● **Records shown**
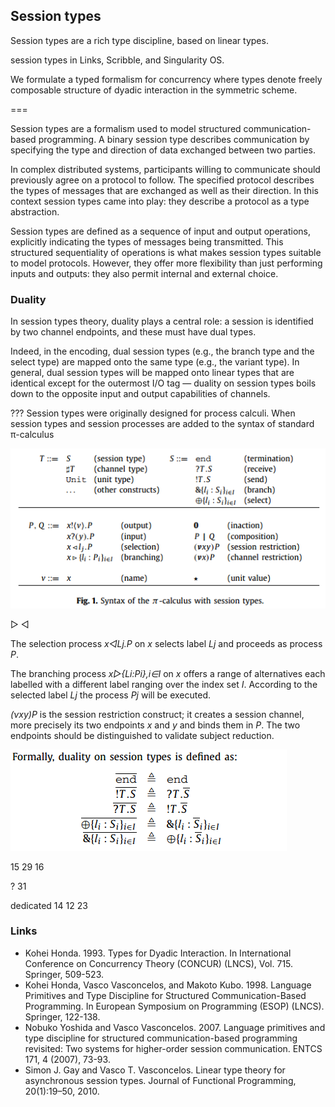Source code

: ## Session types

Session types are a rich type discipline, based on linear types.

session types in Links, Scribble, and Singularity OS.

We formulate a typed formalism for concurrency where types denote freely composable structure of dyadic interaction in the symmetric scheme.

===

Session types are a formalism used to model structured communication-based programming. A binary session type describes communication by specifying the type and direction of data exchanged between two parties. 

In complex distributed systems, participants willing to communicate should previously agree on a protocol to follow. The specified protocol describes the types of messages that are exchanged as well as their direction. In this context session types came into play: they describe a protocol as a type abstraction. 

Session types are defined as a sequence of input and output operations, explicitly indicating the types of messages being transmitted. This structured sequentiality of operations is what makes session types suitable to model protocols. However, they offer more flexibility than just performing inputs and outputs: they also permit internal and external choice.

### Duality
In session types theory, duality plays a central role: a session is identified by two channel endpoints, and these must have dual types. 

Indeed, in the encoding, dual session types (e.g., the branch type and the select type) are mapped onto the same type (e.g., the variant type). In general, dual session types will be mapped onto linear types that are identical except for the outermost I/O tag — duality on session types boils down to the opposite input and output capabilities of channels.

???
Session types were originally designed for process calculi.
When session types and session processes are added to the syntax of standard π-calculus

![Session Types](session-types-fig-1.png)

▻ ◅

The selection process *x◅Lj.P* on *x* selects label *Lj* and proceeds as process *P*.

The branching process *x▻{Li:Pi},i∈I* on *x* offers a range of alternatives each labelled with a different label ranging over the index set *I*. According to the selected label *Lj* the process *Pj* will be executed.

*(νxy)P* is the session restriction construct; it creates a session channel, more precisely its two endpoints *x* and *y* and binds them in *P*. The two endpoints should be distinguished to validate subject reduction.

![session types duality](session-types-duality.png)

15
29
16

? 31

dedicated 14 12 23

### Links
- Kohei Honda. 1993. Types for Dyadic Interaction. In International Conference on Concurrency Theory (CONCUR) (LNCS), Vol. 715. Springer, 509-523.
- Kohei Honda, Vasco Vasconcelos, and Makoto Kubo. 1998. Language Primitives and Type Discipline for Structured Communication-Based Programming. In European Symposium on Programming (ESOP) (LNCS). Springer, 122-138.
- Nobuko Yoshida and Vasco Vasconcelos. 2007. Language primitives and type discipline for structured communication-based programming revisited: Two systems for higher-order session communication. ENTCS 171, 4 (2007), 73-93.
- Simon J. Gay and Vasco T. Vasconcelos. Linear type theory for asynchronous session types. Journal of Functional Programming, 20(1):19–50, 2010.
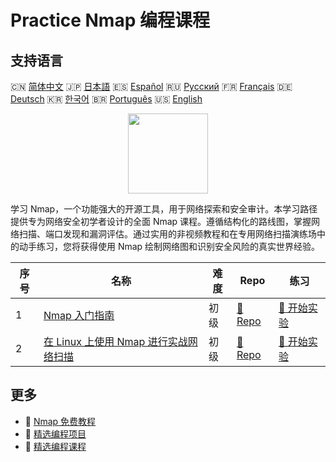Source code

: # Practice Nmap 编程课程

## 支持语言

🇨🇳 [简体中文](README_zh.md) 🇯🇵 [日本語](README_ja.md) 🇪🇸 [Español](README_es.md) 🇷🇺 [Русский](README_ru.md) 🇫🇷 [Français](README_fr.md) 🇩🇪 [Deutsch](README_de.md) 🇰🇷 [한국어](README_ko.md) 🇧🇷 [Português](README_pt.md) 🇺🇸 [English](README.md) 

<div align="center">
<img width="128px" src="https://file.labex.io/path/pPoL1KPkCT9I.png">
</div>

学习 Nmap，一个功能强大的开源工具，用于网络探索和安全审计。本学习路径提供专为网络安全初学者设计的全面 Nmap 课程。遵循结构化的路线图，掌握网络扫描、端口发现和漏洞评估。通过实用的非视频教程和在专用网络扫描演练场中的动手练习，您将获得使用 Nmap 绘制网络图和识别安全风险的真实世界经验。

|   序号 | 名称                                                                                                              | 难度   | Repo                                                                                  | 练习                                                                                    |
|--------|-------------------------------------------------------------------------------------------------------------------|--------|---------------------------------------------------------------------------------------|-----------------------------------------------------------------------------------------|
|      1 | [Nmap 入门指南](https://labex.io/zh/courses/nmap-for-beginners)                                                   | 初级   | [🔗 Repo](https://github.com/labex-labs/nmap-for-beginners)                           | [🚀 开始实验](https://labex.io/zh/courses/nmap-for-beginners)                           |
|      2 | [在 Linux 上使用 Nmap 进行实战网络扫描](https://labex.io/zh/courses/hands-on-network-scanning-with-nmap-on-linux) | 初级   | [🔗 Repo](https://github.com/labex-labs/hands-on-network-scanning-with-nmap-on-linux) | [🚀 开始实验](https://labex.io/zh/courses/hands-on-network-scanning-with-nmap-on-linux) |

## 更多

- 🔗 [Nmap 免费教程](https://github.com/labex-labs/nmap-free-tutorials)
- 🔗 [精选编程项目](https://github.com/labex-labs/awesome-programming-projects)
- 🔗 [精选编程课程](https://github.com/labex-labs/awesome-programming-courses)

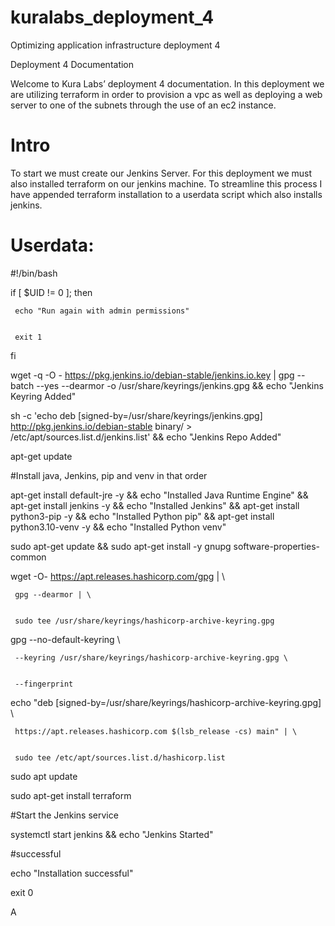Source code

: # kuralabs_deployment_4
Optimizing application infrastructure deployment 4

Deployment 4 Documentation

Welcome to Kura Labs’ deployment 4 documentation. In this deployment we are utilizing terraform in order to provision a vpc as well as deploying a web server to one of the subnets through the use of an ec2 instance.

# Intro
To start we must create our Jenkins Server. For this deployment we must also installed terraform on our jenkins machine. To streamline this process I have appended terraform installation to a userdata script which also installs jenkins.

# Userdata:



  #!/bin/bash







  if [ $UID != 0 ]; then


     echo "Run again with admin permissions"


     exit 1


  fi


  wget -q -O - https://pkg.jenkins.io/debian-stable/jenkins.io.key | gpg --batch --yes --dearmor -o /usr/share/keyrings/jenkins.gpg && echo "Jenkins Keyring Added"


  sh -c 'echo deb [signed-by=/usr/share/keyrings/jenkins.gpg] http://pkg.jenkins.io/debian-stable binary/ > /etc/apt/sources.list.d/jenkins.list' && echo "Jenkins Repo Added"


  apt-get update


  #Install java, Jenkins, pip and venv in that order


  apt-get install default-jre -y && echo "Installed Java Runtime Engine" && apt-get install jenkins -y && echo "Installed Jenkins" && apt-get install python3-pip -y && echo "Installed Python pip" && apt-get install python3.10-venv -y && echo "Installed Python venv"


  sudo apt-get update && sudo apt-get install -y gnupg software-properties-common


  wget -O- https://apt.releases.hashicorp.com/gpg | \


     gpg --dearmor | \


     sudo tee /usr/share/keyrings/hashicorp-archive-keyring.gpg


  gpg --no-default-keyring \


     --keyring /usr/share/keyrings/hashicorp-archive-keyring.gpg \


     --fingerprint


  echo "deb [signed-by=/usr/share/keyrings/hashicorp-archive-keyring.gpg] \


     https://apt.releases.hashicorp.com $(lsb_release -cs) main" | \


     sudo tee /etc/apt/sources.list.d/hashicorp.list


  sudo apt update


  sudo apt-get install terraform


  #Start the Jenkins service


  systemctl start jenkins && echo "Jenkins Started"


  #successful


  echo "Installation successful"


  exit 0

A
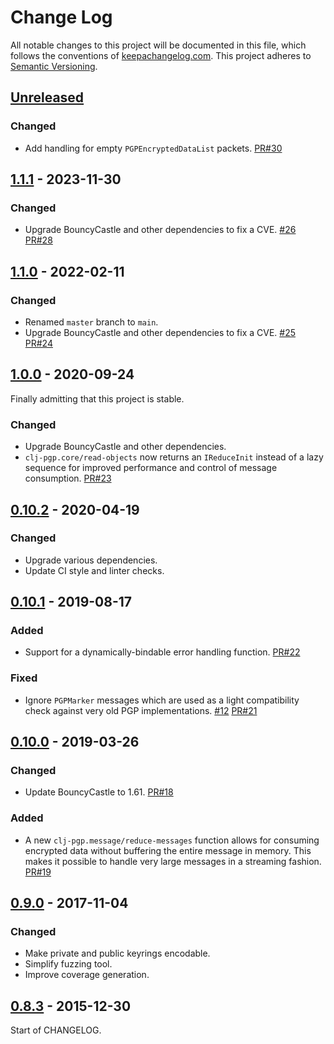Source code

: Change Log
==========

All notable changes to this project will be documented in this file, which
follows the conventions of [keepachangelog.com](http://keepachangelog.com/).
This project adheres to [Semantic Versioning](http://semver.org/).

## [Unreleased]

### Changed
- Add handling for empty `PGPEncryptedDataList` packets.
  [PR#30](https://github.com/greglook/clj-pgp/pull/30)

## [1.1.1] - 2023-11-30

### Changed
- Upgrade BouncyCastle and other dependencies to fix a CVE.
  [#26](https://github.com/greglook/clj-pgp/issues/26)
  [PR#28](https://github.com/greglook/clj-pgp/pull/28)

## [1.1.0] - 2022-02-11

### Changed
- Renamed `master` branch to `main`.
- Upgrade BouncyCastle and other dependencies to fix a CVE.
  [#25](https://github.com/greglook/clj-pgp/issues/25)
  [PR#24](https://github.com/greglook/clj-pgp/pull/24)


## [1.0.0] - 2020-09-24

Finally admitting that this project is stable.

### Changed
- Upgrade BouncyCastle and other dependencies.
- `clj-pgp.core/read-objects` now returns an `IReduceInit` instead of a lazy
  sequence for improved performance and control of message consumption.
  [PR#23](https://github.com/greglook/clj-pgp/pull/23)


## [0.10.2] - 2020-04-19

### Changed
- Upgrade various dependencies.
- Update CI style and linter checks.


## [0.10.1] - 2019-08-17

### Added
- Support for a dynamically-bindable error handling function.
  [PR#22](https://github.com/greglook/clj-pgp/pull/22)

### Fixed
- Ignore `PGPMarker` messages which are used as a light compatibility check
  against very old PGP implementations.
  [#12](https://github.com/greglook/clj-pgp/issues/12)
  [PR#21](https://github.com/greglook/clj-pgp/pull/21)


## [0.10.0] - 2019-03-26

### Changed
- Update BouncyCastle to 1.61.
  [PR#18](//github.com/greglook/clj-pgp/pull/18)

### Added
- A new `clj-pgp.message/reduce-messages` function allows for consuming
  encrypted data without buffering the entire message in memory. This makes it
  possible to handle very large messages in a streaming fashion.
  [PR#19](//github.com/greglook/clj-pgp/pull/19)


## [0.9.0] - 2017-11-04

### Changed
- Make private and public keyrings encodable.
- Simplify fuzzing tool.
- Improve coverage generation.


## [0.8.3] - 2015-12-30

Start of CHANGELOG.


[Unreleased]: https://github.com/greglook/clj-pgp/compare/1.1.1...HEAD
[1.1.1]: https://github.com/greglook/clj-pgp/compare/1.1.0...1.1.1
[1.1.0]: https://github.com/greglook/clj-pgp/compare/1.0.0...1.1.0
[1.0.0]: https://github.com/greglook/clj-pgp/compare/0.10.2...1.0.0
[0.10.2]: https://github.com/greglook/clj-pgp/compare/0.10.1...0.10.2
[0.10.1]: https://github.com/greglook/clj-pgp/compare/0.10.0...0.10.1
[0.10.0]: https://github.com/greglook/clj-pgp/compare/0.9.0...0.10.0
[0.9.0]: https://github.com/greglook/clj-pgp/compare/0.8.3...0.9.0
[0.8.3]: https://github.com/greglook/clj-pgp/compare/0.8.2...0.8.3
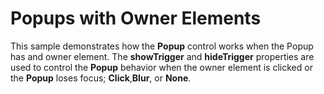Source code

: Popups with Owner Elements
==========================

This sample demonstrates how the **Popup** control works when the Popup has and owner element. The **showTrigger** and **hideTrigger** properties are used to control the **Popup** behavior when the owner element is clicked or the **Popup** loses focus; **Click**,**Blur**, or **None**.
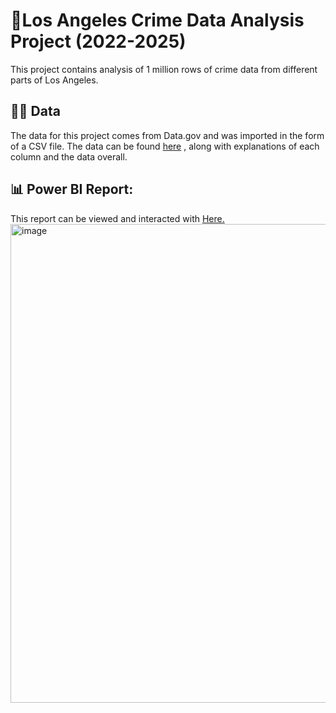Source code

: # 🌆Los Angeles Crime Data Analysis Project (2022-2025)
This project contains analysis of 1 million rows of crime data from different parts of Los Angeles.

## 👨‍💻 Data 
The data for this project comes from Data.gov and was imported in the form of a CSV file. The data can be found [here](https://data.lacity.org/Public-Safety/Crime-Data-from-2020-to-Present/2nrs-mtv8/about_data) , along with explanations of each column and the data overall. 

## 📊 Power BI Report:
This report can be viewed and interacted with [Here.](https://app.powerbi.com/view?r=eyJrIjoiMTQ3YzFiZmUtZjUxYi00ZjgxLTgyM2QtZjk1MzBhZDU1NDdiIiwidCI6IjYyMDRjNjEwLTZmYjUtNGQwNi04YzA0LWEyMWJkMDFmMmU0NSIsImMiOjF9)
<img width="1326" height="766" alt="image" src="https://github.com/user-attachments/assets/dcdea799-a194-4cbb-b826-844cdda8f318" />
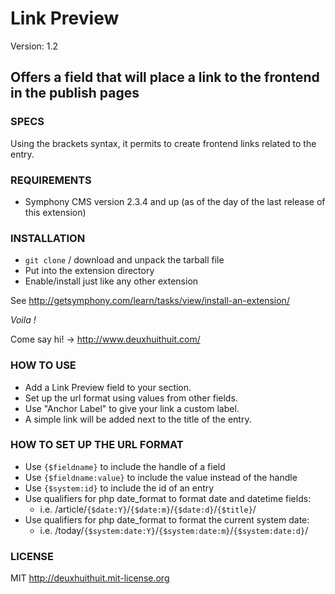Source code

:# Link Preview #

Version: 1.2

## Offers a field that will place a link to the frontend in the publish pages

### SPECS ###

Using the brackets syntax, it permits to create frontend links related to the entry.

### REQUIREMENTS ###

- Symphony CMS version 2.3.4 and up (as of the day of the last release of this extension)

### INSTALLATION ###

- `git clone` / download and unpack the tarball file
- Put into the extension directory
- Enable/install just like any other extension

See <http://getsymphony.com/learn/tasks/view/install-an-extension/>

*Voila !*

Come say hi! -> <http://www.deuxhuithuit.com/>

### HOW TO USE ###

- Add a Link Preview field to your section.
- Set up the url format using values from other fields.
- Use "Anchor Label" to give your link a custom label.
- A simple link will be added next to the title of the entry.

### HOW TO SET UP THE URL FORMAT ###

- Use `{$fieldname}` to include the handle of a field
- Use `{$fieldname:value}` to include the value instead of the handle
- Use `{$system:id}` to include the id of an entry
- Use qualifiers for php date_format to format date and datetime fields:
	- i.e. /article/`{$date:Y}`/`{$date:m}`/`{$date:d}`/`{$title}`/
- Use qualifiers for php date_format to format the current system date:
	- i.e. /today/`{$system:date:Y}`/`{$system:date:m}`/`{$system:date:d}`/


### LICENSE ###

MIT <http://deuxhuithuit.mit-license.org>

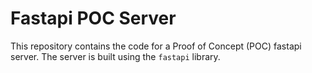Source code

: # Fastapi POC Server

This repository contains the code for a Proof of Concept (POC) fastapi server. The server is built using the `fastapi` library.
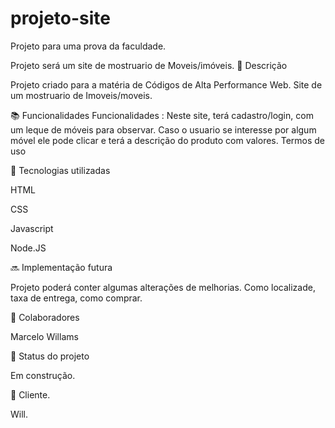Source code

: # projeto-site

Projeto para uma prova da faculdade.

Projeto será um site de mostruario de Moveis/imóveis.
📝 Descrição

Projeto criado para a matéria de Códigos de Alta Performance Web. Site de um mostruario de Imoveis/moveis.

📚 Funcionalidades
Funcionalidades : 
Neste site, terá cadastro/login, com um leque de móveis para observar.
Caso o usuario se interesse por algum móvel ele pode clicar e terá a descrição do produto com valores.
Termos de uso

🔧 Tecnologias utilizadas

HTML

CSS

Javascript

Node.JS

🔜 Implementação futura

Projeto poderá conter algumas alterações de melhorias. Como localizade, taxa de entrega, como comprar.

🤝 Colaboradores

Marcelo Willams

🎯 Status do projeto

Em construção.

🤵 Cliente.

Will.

● **What is expected**
Each line above from the one containing "The data for" through the one containing "- Add a Link Preview field to your section." is to be returned verbatim. Nothing else, and no pictures.

● **Task answer**
The data for this project comes from Data.gov and was imported in the form of a CSV file. The data can be found [here](https://data.lacity.org/Public-Safety/Crime-Data-from-2020-to-Present/2nrs-mtv8/about_data) , along with explanations of each column and the data overall. 

## 📊 Power BI Report:
This report can be viewed and interacted with [Here.](https://app.powerbi.com/view?r=eyJrIjoiMTQ3YzFiZmUtZjUxYi00ZjgxLTgyM2QtZjk1MzBhZDU1NDdiIiwidCI6IjYyMDRjNjEwLTZmYjUtNGQwNi04YzA0LWEyMWJkMDFmMmU0NSIsImMiOjF9)
<img width="1326" height="766" alt="image" src="https://github.com/user-attachments/assets/dcdea799-a194-4cbb-b826-844cdda8f318" />
Source code

:# Link Preview #

Version: 1.2

## Offers a field that will place a link to the frontend in the publish pages

### SPECS ###

Using the brackets syntax, it permits to create frontend links related to the entry.

### REQUIREMENTS ###

- Symphony CMS version 2.3.4 and up (as of the day of the last release of this extension)

### INSTALLATION ###

- `git clone` / download and unpack the tarball file
- Put into the extension directory
- Enable/install just like any other extension

See <http://getsymphony.com/learn/tasks/view/install-an-extension/>

*Voila !*

Come say hi! -> <http://www.deuxhuithuit.com/>

### HOW TO USE ###

- Add a Link Preview field to your section.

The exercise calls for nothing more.